» WHAT IS NEEDED
Your reply should reproduce each entry exactly and contain no pictures.

» GIVEN ENTRIES
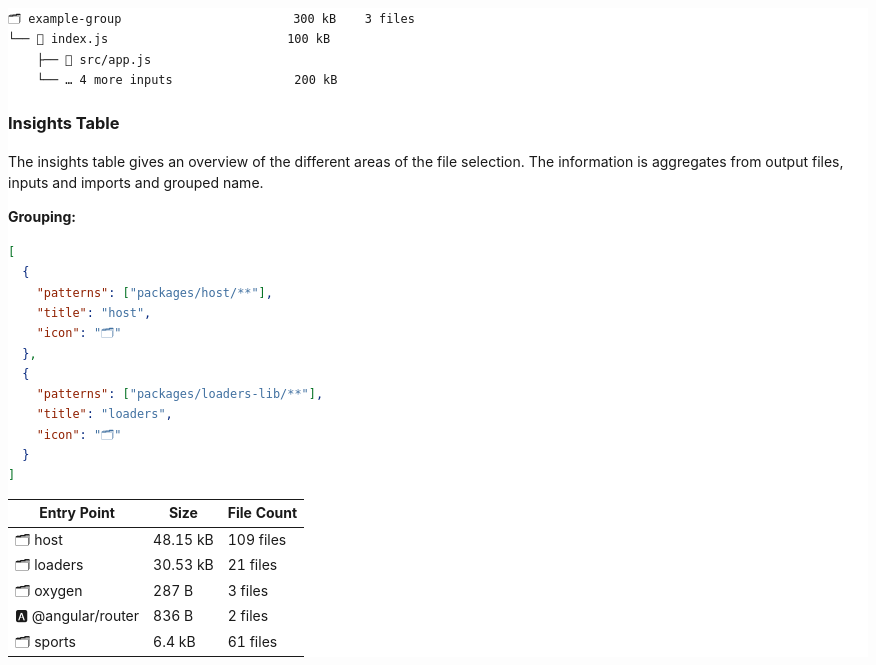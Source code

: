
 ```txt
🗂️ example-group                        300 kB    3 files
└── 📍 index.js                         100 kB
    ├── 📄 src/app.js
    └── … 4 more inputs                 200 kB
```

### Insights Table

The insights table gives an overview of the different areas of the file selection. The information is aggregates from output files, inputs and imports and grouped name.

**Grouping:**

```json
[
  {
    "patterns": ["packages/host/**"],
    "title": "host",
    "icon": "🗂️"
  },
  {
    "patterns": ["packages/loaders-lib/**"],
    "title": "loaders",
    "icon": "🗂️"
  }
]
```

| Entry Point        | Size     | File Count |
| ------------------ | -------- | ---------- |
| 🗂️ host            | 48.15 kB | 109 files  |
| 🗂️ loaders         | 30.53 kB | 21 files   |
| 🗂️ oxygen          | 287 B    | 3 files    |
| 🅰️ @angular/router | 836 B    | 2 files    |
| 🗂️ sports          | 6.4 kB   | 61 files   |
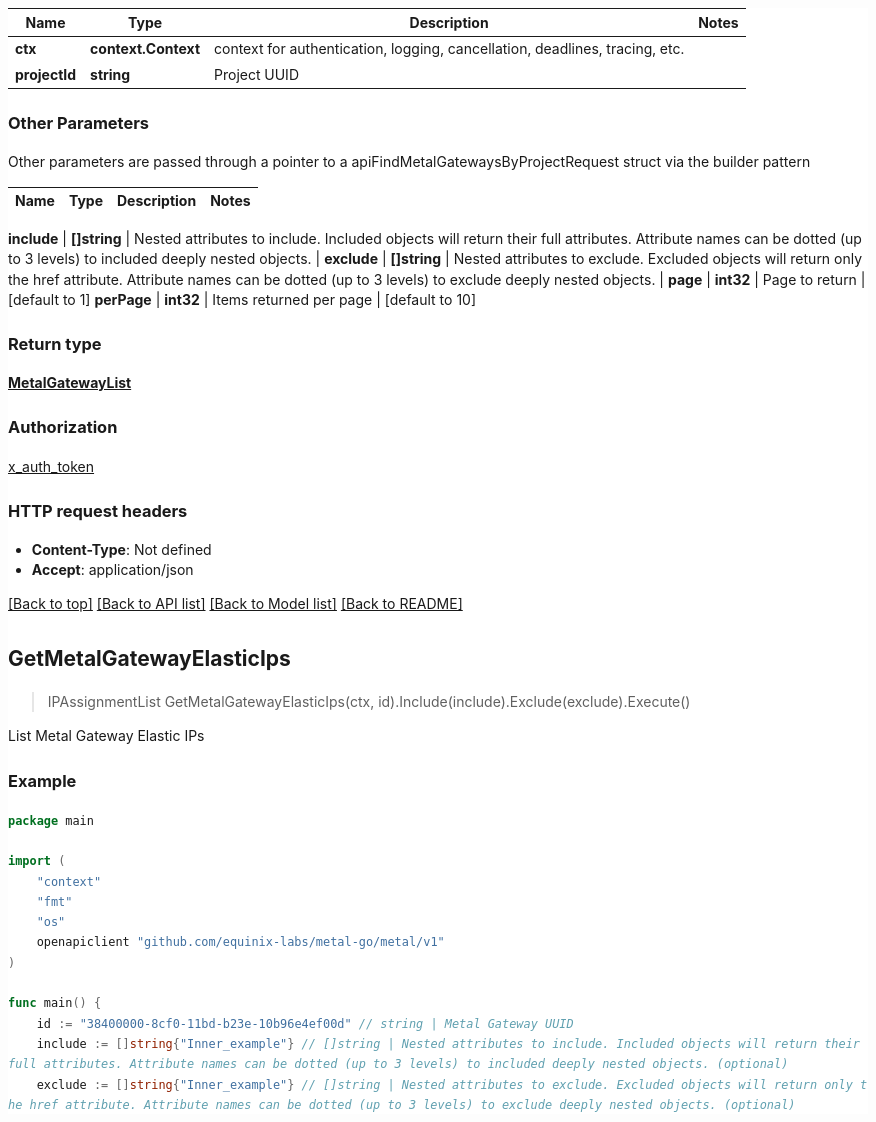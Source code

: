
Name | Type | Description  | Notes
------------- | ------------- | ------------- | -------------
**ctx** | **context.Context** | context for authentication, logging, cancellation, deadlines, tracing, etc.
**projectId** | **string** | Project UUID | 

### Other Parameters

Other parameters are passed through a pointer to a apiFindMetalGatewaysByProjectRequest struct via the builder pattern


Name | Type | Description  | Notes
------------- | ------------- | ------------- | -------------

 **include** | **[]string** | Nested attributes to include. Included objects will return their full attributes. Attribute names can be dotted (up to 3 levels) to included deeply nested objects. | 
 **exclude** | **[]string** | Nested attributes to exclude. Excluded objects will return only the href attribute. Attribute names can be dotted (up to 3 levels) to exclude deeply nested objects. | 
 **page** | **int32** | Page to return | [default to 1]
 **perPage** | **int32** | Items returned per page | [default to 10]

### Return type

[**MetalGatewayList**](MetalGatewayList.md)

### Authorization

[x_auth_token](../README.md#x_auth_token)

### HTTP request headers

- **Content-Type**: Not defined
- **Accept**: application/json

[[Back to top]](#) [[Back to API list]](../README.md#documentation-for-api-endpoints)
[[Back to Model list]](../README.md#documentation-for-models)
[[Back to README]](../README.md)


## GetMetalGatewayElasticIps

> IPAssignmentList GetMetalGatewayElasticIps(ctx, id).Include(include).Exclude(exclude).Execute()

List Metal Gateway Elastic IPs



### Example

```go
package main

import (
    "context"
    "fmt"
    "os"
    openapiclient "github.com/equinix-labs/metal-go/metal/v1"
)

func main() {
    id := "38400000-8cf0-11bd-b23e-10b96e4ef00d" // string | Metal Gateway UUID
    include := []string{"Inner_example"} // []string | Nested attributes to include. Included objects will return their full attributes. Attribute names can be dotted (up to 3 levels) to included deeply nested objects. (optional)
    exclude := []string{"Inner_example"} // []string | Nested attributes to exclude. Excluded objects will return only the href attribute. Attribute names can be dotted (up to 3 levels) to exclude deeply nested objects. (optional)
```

» RESULT
Source code

:
 ```txt
🗂️ example-group                        300 kB    3 files
└── 📍 index.js                         100 kB
    ├── 📄 src/app.js
    └── … 4 more inputs                 200 kB
```

### Insights Table

The insights table gives an overview of the different areas of the file selection. The information is aggregates from output files, inputs and imports and grouped name.

**Grouping:**

```json
[
  {
    "patterns": ["packages/host/**"],
    "title": "host",
    "icon": "🗂️"
  },
  {
    "patterns": ["packages/loaders-lib/**"],
    "title": "loaders",
    "icon": "🗂️"
  }
]
```

| Entry Point        | Size     | File Count |
| ------------------ | -------- | ---------- |
| 🗂️ host            | 48.15 kB | 109 files  |
| 🗂️ loaders         | 30.53 kB | 21 files   |
| 🗂️ oxygen          | 287 B    | 3 files    |
| 🅰️ @angular/router | 836 B    | 2 files    |
| 🗂️ sports          | 6.4 kB   | 61 files   |
Source code

:
Name | Type | Description  | Notes
------------- | ------------- | ------------- | -------------
**ctx** | **context.Context** | context for authentication, logging, cancellation, deadlines, tracing, etc.
**projectId** | **string** | Project UUID | 

### Other Parameters

Other parameters are passed through a pointer to a apiFindMetalGatewaysByProjectRequest struct via the builder pattern


Name | Type | Description  | Notes
------------- | ------------- | ------------- | -------------

 **include** | **[]string** | Nested attributes to include. Included objects will return their full attributes. Attribute names can be dotted (up to 3 levels) to included deeply nested objects. | 
 **exclude** | **[]string** | Nested attributes to exclude. Excluded objects will return only the href attribute. Attribute names can be dotted (up to 3 levels) to exclude deeply nested objects. | 
 **page** | **int32** | Page to return | [default to 1]
 **perPage** | **int32** | Items returned per page | [default to 10]

### Return type

[**MetalGatewayList**](MetalGatewayList.md)

### Authorization

[x_auth_token](../README.md#x_auth_token)

### HTTP request headers

- **Content-Type**: Not defined
- **Accept**: application/json

[[Back to top]](#) [[Back to API list]](../README.md#documentation-for-api-endpoints)
[[Back to Model list]](../README.md#documentation-for-models)
[[Back to README]](../README.md)


## GetMetalGatewayElasticIps

> IPAssignmentList GetMetalGatewayElasticIps(ctx, id).Include(include).Exclude(exclude).Execute()

List Metal Gateway Elastic IPs



### Example

```go
package main

import (
    "context"
    "fmt"
    "os"
    openapiclient "github.com/equinix-labs/metal-go/metal/v1"
)

func main() {
    id := "38400000-8cf0-11bd-b23e-10b96e4ef00d" // string | Metal Gateway UUID
    include := []string{"Inner_example"} // []string | Nested attributes to include. Included objects will return their full attributes. Attribute names can be dotted (up to 3 levels) to included deeply nested objects. (optional)
    exclude := []string{"Inner_example"} // []string | Nested attributes to exclude. Excluded objects will return only the href attribute. Attribute names can be dotted (up to 3 levels) to exclude deeply nested objects. (optional)
```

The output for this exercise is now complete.